Reno Meeting was not comfortable holding such a celebration. Berkeley Meeting might have held such for us but our increasing chemical sensitivity, especially to fragrance, laundry, and body care products made it likely that if held, we couldn’t attend! Berkeley’s urban setting was a further limiting factor. Thus, by strict definition, Dan and I don’t have a Quaker marriage. Also, due to our inability to meet in settled areas with groups of people, we don’t have the close physical ties with our monthly, quarterly, and yearly meetings that we once had. How, then, can spiritual responsibility as seemingly described by Paul, or Quaker marriage apply to us and to others in similar situations? There are other Friends who have committed partnerships without legal marriages for reasons different from ours. Also, in today’s mobile population, many, like us, live some distance from Friends meetings. To understand my strong identification with Paul’s statement, I was inspired to work it backwards: from the fruit to the root. Here is what I discovered: If love is the result of continuing revelation, and continuing revelation is the result of our ability to be responsive to Spirit (spiritual responsibility), then relationships of enduring, growing love are the flowering of Spirit/God’s planting.

Spirit/God is the source of all true love. As we come into alignment with Spirit/God’s purpose for us, our relationships manifest deepening, enduring love. Can there be a greater purpose for us, or one more needed in our human relationships, than to manifest Spirit/God’s love?

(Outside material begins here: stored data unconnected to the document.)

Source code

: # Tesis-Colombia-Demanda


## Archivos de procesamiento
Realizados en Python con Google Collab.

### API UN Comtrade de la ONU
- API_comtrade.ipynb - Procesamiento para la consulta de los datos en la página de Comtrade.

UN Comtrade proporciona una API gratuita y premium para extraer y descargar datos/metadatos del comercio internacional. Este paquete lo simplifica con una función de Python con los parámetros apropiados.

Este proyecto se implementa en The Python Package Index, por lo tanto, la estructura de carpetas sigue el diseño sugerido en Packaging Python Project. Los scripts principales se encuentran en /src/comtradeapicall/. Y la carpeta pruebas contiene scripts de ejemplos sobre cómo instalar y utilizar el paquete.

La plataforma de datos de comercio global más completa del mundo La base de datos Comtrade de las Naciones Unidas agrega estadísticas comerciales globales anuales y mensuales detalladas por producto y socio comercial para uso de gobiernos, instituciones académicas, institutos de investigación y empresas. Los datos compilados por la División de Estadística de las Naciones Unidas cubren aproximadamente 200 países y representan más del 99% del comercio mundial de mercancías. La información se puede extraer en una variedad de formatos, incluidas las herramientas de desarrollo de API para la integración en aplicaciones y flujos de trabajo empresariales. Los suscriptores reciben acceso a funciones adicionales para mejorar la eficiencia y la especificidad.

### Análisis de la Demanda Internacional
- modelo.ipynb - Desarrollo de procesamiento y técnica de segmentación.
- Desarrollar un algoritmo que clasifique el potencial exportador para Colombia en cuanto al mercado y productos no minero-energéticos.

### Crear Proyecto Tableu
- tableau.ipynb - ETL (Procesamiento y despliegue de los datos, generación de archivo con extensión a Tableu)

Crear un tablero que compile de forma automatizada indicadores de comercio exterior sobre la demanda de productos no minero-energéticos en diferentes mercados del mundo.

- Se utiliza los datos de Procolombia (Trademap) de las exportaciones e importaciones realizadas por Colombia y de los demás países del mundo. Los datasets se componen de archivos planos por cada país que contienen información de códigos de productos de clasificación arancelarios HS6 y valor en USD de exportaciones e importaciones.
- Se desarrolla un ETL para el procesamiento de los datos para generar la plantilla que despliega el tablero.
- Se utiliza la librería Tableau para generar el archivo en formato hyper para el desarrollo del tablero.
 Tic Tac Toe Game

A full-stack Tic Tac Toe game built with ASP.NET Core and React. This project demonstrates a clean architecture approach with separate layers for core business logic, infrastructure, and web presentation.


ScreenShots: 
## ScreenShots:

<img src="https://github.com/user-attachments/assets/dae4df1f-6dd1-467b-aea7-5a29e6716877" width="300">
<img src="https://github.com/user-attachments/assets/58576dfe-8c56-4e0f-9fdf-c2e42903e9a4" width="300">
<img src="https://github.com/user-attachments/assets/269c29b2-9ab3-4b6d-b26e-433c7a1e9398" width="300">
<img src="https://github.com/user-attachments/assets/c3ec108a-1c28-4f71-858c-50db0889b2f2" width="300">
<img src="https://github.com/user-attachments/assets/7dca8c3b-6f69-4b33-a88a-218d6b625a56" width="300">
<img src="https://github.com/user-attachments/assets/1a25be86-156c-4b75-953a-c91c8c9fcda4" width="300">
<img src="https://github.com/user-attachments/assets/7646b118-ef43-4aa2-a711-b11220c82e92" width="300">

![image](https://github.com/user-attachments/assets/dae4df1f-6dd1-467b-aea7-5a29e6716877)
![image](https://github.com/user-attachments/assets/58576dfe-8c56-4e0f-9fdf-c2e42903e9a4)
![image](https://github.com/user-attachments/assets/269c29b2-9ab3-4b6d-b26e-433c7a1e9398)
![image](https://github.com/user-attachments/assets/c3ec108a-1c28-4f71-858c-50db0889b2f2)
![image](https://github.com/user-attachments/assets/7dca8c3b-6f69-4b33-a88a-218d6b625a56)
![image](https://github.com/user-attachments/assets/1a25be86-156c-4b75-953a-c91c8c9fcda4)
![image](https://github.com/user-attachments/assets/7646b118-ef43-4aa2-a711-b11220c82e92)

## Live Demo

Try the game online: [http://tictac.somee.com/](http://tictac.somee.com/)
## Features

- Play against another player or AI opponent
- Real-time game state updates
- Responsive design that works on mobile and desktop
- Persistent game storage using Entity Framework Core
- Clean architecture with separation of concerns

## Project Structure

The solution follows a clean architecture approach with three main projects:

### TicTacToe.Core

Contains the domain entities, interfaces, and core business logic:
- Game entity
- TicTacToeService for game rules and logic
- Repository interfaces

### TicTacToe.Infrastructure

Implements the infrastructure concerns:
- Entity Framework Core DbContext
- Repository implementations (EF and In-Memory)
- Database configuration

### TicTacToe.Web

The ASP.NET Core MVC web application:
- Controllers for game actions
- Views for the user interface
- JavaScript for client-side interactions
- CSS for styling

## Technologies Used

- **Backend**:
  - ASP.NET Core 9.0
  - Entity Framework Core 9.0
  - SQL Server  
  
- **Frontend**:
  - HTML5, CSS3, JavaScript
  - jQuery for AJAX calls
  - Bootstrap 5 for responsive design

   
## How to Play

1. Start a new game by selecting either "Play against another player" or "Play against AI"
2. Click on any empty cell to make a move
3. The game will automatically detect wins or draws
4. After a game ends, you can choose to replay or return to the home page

Looking at the structure provided by Friends meetings, I see that our meetings are potential supportive contexts for our continued growth, together, in spiritual responsibility. This need for supportive structures is also identified by Paul. These structures, of Friends and others, are only as successful in their promise as the people using them. When we see clearly our path to develop true relationships with each other, whether in committed partnerships or in group settings such as our Friends meetings, we can begin to develop this promise. I see that it is this potential that has led visionaries through the ages to create such structural support.